Set out exactly every line of the entries below, starting at the line that holds "Unlike comments, documentations" and stopping after the line that holds "uident & ::= &".

Start of EXCERPTED RECORDS

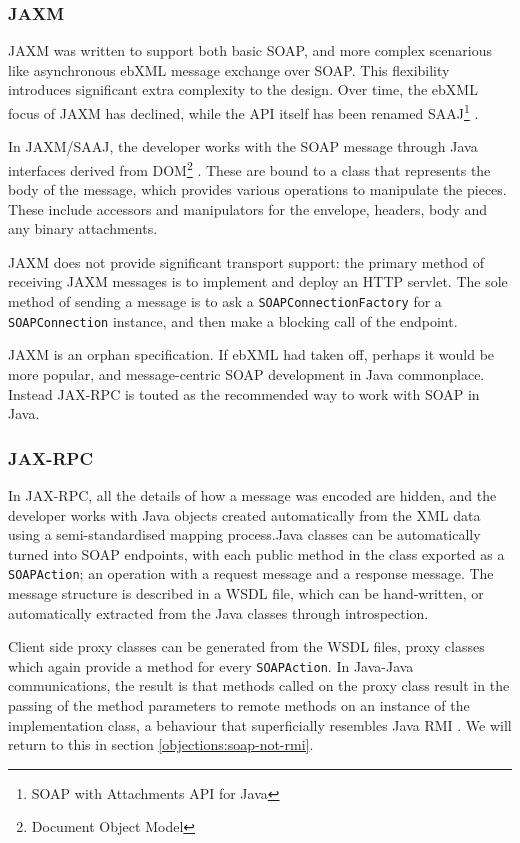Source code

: \subsubsection{JAXM}
\label{intro:jaxm}

JAXM was written to support both basic SOAP, and more complex
scenarious like asynchronous ebXML message exchange over SOAP. This
flexibility introduces significant extra complexity to the design.
Over time, the ebXML focus of JAXM has declined, while the API itself
has been renamed SAAJ\footnote{SOAP with Attachments API for Java}
\cite{spec:SAAJ-12}.

In JAXM/SAAJ, the developer works with the SOAP message through Java
interfaces derived from DOM\footnote{Document Object Model}
\cite{spec:DOM}. These are bound to a class that represents the body
of the message, which provides various operations to manipulate the
pieces. These include accessors and manipulators for the envelope,
headers, body and any binary attachments.

JAXM does not provide significant transport support: the primary
method of receiving JAXM messages is to implement and deploy an HTTP
servlet.  The sole method of sending a message is to ask a
\verb|SOAPConnectionFactory| for a \verb|SOAPConnection| instance, and
then make a blocking call of the endpoint.

JAXM is an orphan specification. If ebXML had taken off, perhaps it
would be more popular, and message-centric SOAP development in Java
commonplace. Instead JAX-RPC is touted as the recommended way to work
with SOAP in Java. 

\subsubsection{JAX-RPC}
\label{intro:jax-rpc}

In JAX-RPC, all the details of how a message was encoded are hidden,
and the developer works with Java objects created automatically from
the XML data using a semi-standardised mapping process.Java classes
can be automatically turned into SOAP endpoints, with each public
method in the class exported as a {\tt SOAPAction}; an operation with
a request message and a response message. The message structure is
described in a WSDL file, which can be hand-written, or automatically
extracted from the Java classes through introspection. 

Client side proxy classes can be generated from the WSDL files, proxy
classes which again provide a method for every {\tt SOAPAction}. In
Java-Java communications, the result is that methods called on the
proxy class result in the passing of the method parameters to remote
methods on an instance of the implementation class, a behaviour that
superficially resembles Java RMI \cite{paper:RMI}. We will return to
this in section \ref{objections:soap-not-rmi}.

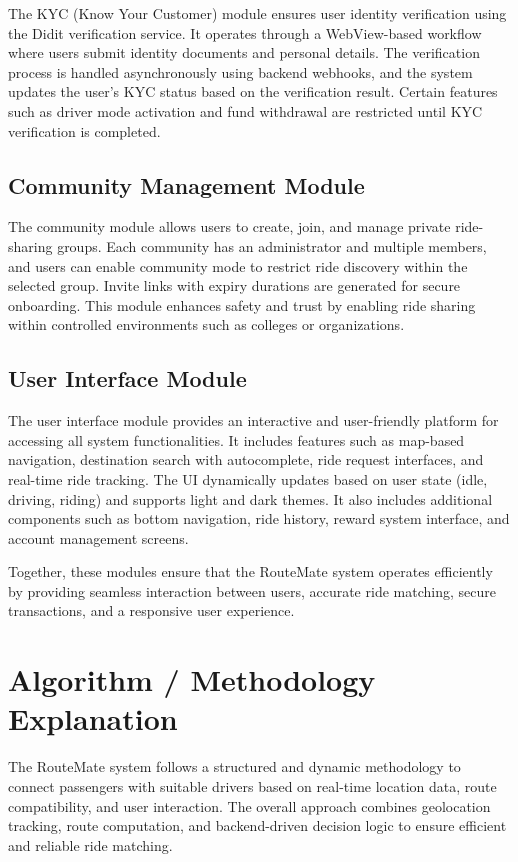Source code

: \documentclass[10pt,a4paper]{report}
\begin{document}
\justify\large The KYC (Know Your Customer) module ensures user identity verification using the Didit verification service. It operates through a WebView-based workflow where users submit identity documents and personal details. The verification process is handled asynchronously using backend webhooks, and the system updates the user’s KYC status based on the verification result. Certain features such as driver mode activation and fund withdrawal are restricted until KYC verification is completed.

\subsection{Community Management Module}

\justify\large The community module allows users to create, join, and manage private ride-sharing groups. Each community has an administrator and multiple members, and users can enable community mode to restrict ride discovery within the selected group. Invite links with expiry durations are generated for secure onboarding. This module enhances safety and trust by enabling ride sharing within controlled environments such as colleges or organizations.

\subsection{User Interface Module}

\justify\large The user interface module provides an interactive and user-friendly platform for accessing all system functionalities. It includes features such as map-based navigation, destination search with autocomplete, ride request interfaces, and real-time ride tracking. The UI dynamically updates based on user state (idle, driving, riding) and supports light and dark themes. It also includes additional components such as bottom navigation, ride history, reward system interface, and account management screens.

\justify\large Together, these modules ensure that the RouteMate system operates efficiently by providing seamless interaction between users, accurate ride matching, secure transactions, and a responsive user experience.

\section{Algorithm / Methodology Explanation}

\justify\large The RouteMate system follows a structured and dynamic methodology to connect passengers with suitable drivers based on real-time location data, route compatibility, and user interaction. The overall approach combines geolocation tracking, route computation, and backend-driven decision logic to ensure efficient and reliable ride matching.
\end{document}
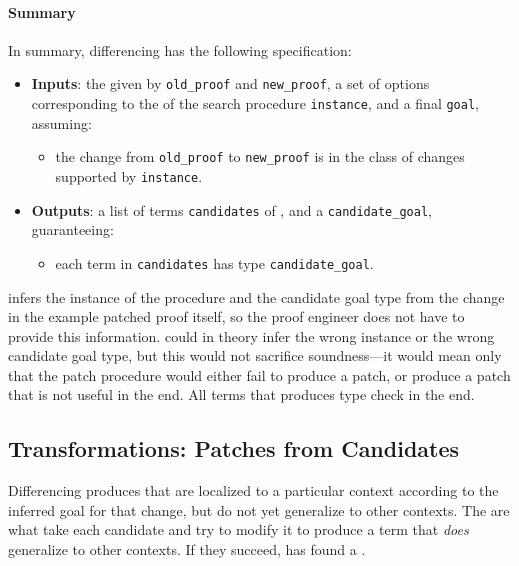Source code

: \paragraph{Summary}
In summary, differencing has the following specification:

\begin{itemize}
\item \textbf{Inputs}: the  given by \lstinline{old_proof} and \lstinline{new_proof}, a set of options corresponding to the  of the search procedure \lstinline{instance}, and a final  \lstinline{goal}, assuming:
\begin{itemize}
\item the change from \lstinline{old_proof} to \lstinline{new_proof} is in the class of changes supported by \lstinline{instance}.
\end{itemize}
\item \textbf{Outputs}: a list of terms \lstinline{candidates} of , and a   \lstinline{candidate_goal}, guaranteeing:
\begin{itemize}
\item each term in \lstinline{candidates} has type \lstinline{candidate_goal}.
\end{itemize}
\end{itemize}
\sysname infers the instance of the procedure and the candidate goal type from the change in the example patched proof itself, so the proof engineer does not have to provide this information.
\sysname could in theory infer the wrong instance or the wrong candidate goal type, but this would not sacrifice soundness---it would mean only that
the patch procedure would either fail to produce a patch, or produce a patch that is not useful in the end.
All terms that \sysname produces type check in the end. %

\subsection{Transformations: Patches from Candidates}
\label{sec:pumpkin-spec-trans}

Differencing produces  that are localized to a particular context according to the inferred goal for that change,
but do not yet generalize to other contexts.
The  are what take each candidate and try to modify it to produce a term that \textit{does} generalize to other contexts.
If they succeed, \sysname has found a .

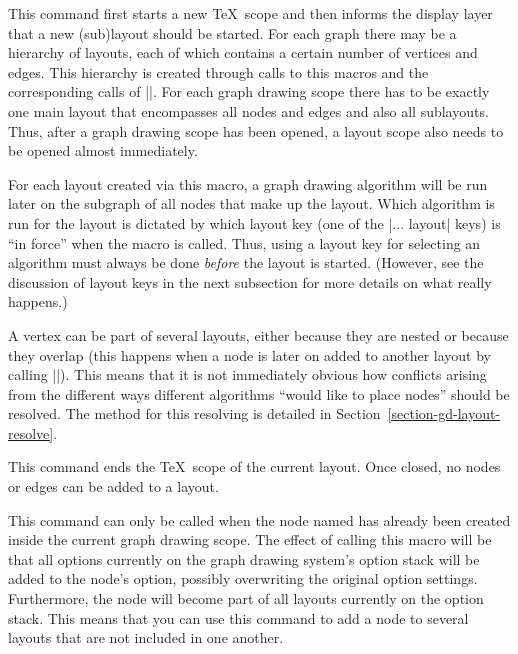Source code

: \begin{command}{\pgfgdbeginlayout}
    This command first starts a new \TeX\ scope and then informs the display
    layer that a new (sub)layout should be started. For each graph there may be
    a hierarchy of layouts, each of which contains a certain number of vertices
    and edges. This hierarchy is created through calls to this macros and the
    corresponding calls of |\pgfgdendlayout|. For each graph drawing scope
    there has to be exactly one main layout that encompasses all nodes and
    edges and also all sublayouts. Thus, after a graph drawing scope has been
    opened, a layout scope also needs to be opened almost immediately.

    For each layout created via this macro, a graph drawing algorithm will be
    run later on the subgraph of all nodes that make up the layout. Which
    algorithm is run for the layout is dictated by which layout key (one of the
    |... layout| keys) is ``in force'' when the macro is called. Thus, using a
    layout key for selecting an algorithm must always be done \emph{before} the
    layout is started. (However, see the discussion of layout keys in the next
    subsection for more details on what really happens.)

    A vertex can be part of several layouts, either because they are nested or
    because they overlap (this happens when a node is later on added to another
    layout by calling |\pgfgdsetlatenodeoption|). This means that it is not
    immediately obvious how conflicts arising from the different ways different
    algorithms ``would like to place nodes'' should be resolved. The method for
    this resolving is detailed in Section~\ref{section-gd-layout-resolve}.
\end{command}

\begin{command}{\pgfgdendlayout}
    This command ends the \TeX\ scope of the current layout. Once closed, no
    nodes or edges can be added to a layout.
\end{command}

\begin{command}{\pgfgdsetlatenodeoption{}}
    This command can only be called when the node named  has
    already been created inside the current graph drawing scope. The effect of
    calling this macro will be that all options currently on the graph drawing
    system's option stack will be added to the node's option, possibly
    overwriting the original option settings. Furthermore, the node will become
    part of all layouts currently on the option stack. This means that you can
    use this command to add a node to several layouts that are not included in
    one another.
\end{command}



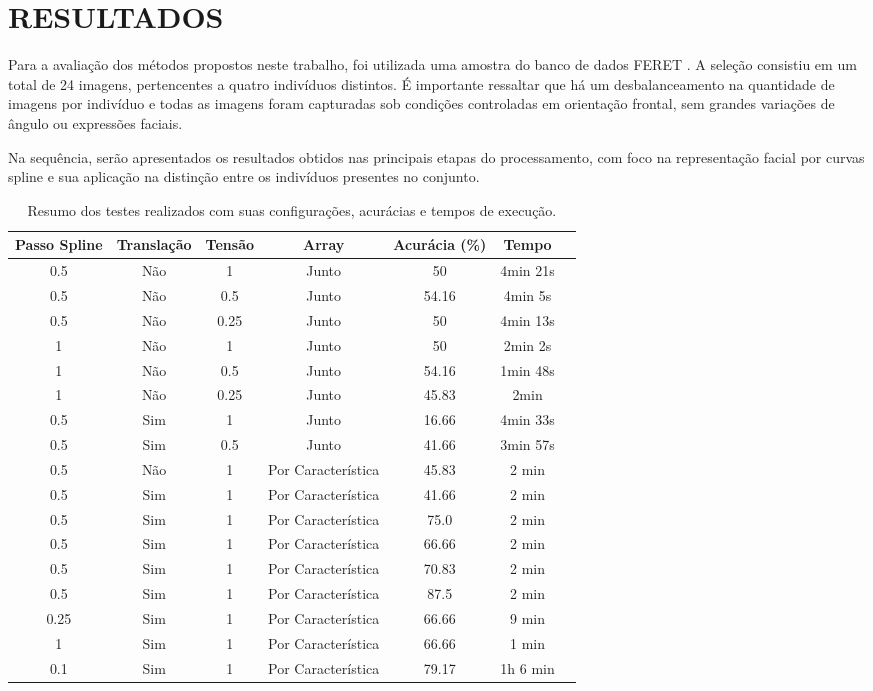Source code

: \chapter{RESULTADOS} \label{cha:resultados}

Para a avaliação dos métodos propostos neste trabalho, foi utilizada uma amostra do banco de dados FERET \cite{FERET1,FERET2}. A seleção consistiu em um total de 24 imagens, pertencentes a quatro indivíduos distintos. É importante ressaltar que há um desbalanceamento na quantidade de imagens por indivíduo e todas as imagens foram capturadas sob condições controladas em orientação frontal, sem grandes variações de ângulo ou expressões faciais.

Na sequência, serão apresentados os resultados obtidos nas principais etapas do processamento, com foco na representação facial por curvas spline e sua aplicação na distinção entre os indivíduos presentes no conjunto.

\begin{table}[h!]
    \centering
    \begin{tabular}{|c|c|c|c|c|c|c|}
    \hline
    \textbf{Passo Spline} & \textbf{Translação} & \textbf{Tensão} & \textbf{Array} & \textbf{Acurácia (\%)} & \textbf{Tempo} \\
    \hline
    0.5 & Não & 1 & Junto & 50 & 4min 21s\\
    0.5 & Não & 0.5 & Junto & 54.16 & 4min 5s\\
    0.5 & Não & 0.25 & Junto & 50 & 4min 13s\\
    1 & Não & 1 & Junto & 50 & 2min 2s\\
    1 & Não & 0.5 & Junto & 54.16 & 1min 48s\\
    1 & Não & 0.25 & Junto & 45.83 & 2min\\
    0.5 & Sim & 1 & Junto & 16.66 & 4min 33s \\
    0.5 & Sim & 0.5 & Junto & 41.66 & 3min 57s \\
    0.5 & Não & 1 & Por Característica & 45.83 & 2 min \\
    0.5 & Sim & 1 & Por Característica & 41.66 & 2 min \\
    0.5 & Sim & 1 & Por Característica & 75.0 & 2 min \\
    0.5 & Sim & 1 & Por Característica & 66.66 & 2 min \\
    0.5 & Sim & 1 & Por Característica & 70.83 & 2 min \\
    0.5 & Sim & 1 & Por Característica & 87.5 & 2 min \\
    0.25 & Sim & 1 & Por Característica & 66.66 & 9 min \\
    1 & Sim & 1 & Por Característica & 66.66 & 1 min \\
    0.1 & Sim & 1 & Por Característica & 79.17 & 1h 6 min \\
    \hline
    \end{tabular}
    \caption{Resumo dos testes realizados com suas configurações, acurácias e tempos de execução.}
\end{table}
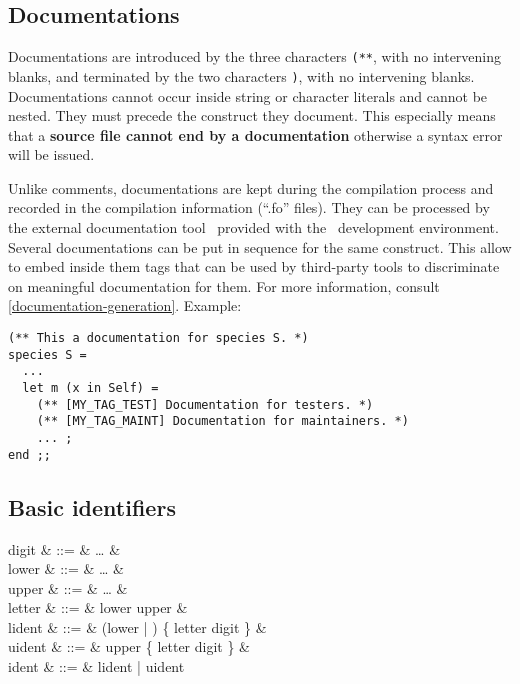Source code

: \subsection{Documentations}
Documentations are introduced by the three characters {\tt (**},
with no intervening blanks, and terminated by the two characters
{\tt *)}, with no intervening blanks.
Documentations cannot occur inside string or character literals and
cannot be nested. They must precede the construct  they document. This
especially means that a
{\bf source file cannot end by a documentation} otherwise a syntax
error will be issued.

Unlike comments, documentations are kept during the compilation process
and recorded in the compilation information (``.fo'' files). They can
be processed by the external documentation tool \focdoc\ provided with
the \focal\ development environment. Several documentations can be put
in sequence for the same construct. This allow to embed inside them
tags that can be used by third-party tools to discriminate on
meaningful documentation for them. For more information, consult
\ref{documentation-generation}.
Example:
{\scriptsize
\begin{lstlisting}
(** This a documentation for species S. *)
species S =
  ...
  let m (x in Self) =
    (** [MY_TAG_TEST] Documentation for testers. *)
    (** [MY_TAG_MAINT] Documentation for maintainers. *)
    ... ;
end ;;
\end{lstlisting}
}



\subsection{Basic identifiers}
\vspace{0.2cm}
\begin{syntax}
digit & ::= & \ldots {} & \\
lower & ::= &  \ldots {} & \\
upper & ::= &  \ldots {} & \\
letter & ::= & lower \mid upper & \\
lident & ::= & (lower | \terminal{\_})
            \{ letter \mid digit \mid \terminal{\_} \} & \\
uident & ::= & upper \{ letter \mid digit \mid \terminal{\_} \} & \\
ident & ::= & lident | uident
\end{syntax}
\vspace{0.2cm}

End of EXCERPTED RECORDS

• _FINISHED TASK_:
Unlike comments, documentations are kept during the compilation process
and recorded in the compilation information (``.fo'' files). They can
be processed by the external documentation tool \focdoc\ provided with
the \focal\ development environment. Several documentations can be put
in sequence for the same construct. This allow to embed inside them
tags that can be used by third-party tools to discriminate on
meaningful documentation for them. For more information, consult
\ref{documentation-generation}.
Example:
{\scriptsize
\begin{lstlisting}
(** This a documentation for species S. *)
species S =
  ...
  let m (x in Self) =
    (** [MY_TAG_TEST] Documentation for testers. *)
    (** [MY_TAG_MAINT] Documentation for maintainers. *)
    ... ;
end ;;
\end{lstlisting}
}



\subsection{Basic identifiers}
\vspace{0.2cm}
\begin{syntax}
digit & ::= & \ldots {} & \\
lower & ::= &  \ldots {} & \\
upper & ::= &  \ldots {} & \\
letter & ::= & lower \mid upper & \\
lident & ::= & (lower | \terminal{\_})
            \{ letter \mid digit \mid \terminal{\_} \} & \\
uident & ::= & upper \{ letter \mid digit \mid \terminal{\_} \} & \\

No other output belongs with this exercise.